Member of Parliament for Charlotte
- In office October 1935 – April 1945
- Preceded by: Arthur D. Ganong
- Succeeded by: A. Wesley Stuart

Personal details
- Born: Burton Maxwell Hill 21 June 1883 St. Stephen, New Brunswick
- Died: 7 January 1963 (aged 79)
- Party: Liberal
- Spouse(s): Leah Violet Beveridge m. 20 June 1911
- Profession: civil engineer

= Burton Hill =

Canadian politician

Burton Maxwell Hill (21 June 1883 – 7 January 1963) was a Liberal party member of the House of Commons of Canada. He was born in St. Stephen, New Brunswick, and became a civil engineer by career.
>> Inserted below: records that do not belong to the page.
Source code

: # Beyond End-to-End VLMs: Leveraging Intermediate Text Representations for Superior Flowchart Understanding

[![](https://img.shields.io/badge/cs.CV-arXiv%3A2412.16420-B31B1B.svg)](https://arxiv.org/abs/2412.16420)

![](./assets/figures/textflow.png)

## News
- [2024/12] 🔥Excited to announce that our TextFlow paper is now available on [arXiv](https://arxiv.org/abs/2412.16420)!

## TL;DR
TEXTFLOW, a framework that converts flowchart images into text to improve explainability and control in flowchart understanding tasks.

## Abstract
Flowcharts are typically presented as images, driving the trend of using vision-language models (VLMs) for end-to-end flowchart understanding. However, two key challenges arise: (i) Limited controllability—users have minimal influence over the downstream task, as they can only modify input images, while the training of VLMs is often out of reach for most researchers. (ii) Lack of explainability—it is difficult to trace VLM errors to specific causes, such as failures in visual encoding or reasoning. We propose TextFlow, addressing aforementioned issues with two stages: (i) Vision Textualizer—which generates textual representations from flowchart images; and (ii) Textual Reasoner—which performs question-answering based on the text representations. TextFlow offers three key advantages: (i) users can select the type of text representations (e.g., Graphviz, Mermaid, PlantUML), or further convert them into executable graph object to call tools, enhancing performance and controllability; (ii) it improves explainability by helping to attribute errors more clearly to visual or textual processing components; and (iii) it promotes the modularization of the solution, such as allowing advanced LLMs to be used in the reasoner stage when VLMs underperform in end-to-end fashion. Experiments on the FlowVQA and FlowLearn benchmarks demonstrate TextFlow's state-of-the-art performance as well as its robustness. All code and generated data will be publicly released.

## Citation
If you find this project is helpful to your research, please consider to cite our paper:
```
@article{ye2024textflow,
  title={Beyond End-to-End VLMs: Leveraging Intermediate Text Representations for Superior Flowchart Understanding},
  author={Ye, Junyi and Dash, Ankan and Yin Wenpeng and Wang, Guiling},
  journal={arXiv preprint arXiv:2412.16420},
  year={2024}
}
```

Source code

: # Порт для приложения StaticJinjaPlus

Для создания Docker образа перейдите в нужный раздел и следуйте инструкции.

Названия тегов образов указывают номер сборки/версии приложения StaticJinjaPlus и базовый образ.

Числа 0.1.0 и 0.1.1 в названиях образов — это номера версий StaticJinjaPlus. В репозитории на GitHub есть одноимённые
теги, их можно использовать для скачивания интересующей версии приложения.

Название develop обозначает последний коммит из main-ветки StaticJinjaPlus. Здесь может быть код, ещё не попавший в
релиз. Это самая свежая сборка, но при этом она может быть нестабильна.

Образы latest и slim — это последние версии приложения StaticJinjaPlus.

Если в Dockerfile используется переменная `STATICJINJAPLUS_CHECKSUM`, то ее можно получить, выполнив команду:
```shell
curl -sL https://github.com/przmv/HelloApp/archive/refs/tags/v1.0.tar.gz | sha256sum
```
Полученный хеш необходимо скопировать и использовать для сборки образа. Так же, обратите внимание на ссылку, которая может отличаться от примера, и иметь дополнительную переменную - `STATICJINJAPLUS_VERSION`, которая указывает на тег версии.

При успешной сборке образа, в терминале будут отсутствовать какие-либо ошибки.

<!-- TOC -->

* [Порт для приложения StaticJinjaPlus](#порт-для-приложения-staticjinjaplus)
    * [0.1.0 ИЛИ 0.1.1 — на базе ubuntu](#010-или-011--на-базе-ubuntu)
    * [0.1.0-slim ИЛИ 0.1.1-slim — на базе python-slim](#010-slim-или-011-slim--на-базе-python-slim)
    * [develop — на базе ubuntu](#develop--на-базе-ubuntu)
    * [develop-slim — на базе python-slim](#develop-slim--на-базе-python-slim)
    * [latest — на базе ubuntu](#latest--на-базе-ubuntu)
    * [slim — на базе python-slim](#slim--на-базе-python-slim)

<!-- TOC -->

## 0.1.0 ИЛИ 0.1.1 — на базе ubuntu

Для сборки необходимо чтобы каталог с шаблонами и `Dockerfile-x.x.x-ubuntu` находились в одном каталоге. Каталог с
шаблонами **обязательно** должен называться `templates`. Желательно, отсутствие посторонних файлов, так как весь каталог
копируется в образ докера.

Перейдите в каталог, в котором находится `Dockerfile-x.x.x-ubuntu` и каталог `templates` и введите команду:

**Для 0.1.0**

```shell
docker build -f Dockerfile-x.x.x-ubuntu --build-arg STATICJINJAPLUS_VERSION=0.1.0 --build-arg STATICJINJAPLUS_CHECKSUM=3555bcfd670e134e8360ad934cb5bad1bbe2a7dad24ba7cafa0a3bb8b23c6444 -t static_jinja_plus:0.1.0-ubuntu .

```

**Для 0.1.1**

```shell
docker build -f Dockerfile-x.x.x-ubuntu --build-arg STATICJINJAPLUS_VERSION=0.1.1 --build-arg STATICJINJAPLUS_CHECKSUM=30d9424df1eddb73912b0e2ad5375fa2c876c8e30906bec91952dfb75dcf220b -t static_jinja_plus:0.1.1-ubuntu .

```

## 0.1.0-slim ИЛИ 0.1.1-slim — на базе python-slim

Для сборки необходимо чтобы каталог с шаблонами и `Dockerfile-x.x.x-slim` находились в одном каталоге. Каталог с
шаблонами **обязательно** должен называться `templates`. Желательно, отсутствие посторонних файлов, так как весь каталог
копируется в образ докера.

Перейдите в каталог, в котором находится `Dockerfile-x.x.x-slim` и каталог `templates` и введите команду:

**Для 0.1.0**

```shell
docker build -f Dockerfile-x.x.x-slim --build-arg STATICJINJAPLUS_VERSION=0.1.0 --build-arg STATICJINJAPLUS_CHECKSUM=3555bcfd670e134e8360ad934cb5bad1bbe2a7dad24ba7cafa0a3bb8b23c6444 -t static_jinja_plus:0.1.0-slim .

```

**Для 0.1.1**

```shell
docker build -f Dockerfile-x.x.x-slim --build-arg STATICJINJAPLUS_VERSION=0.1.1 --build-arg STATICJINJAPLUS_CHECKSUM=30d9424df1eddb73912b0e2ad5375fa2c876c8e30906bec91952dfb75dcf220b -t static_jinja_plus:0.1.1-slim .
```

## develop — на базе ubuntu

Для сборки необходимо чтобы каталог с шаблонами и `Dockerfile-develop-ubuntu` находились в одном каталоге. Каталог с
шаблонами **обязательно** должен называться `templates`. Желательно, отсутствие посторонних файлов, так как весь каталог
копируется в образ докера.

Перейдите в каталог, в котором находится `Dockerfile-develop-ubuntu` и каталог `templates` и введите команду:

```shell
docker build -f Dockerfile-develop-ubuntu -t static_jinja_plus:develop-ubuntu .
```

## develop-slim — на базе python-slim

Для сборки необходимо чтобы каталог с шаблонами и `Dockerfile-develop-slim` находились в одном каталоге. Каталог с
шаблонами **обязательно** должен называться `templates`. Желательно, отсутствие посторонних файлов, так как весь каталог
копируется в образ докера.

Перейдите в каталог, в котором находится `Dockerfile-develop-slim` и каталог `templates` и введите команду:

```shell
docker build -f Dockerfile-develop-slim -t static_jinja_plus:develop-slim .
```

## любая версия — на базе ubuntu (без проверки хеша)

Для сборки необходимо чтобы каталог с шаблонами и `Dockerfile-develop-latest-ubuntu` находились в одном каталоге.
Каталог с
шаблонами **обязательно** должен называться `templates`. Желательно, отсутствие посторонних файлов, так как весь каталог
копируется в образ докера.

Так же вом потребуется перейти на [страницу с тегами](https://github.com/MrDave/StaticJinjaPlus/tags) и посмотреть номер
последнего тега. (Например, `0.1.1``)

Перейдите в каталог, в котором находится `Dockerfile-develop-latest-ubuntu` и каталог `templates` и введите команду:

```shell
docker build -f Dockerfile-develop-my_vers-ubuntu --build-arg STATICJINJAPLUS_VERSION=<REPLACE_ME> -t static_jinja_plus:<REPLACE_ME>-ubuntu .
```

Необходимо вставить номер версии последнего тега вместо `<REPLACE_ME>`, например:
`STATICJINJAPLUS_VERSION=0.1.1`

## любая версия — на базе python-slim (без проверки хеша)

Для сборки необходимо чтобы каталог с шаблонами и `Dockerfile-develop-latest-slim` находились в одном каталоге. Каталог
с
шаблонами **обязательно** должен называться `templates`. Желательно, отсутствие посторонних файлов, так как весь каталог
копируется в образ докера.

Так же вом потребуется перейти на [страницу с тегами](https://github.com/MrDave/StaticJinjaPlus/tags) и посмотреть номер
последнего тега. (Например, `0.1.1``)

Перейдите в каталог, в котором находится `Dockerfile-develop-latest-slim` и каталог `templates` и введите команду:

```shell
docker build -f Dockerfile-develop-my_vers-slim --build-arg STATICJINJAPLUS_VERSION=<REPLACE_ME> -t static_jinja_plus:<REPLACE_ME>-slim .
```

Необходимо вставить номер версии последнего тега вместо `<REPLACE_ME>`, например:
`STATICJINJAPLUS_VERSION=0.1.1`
Hill attended school in St. Stephen then the University of New Brunswick where he received a Bachelor of Science for engineering. From 1918 to 1925, he was the New Brunswick provincial Deputy Minister of Public Works. In 1925, Hill became a full provincial minister of Public Works under Premier Peter Veniot, but resigned later that year after the government was defeated in an election where Hill did not win a seat.

In 1929 and 1930, he was commissioner for the Saint John Harbour Board.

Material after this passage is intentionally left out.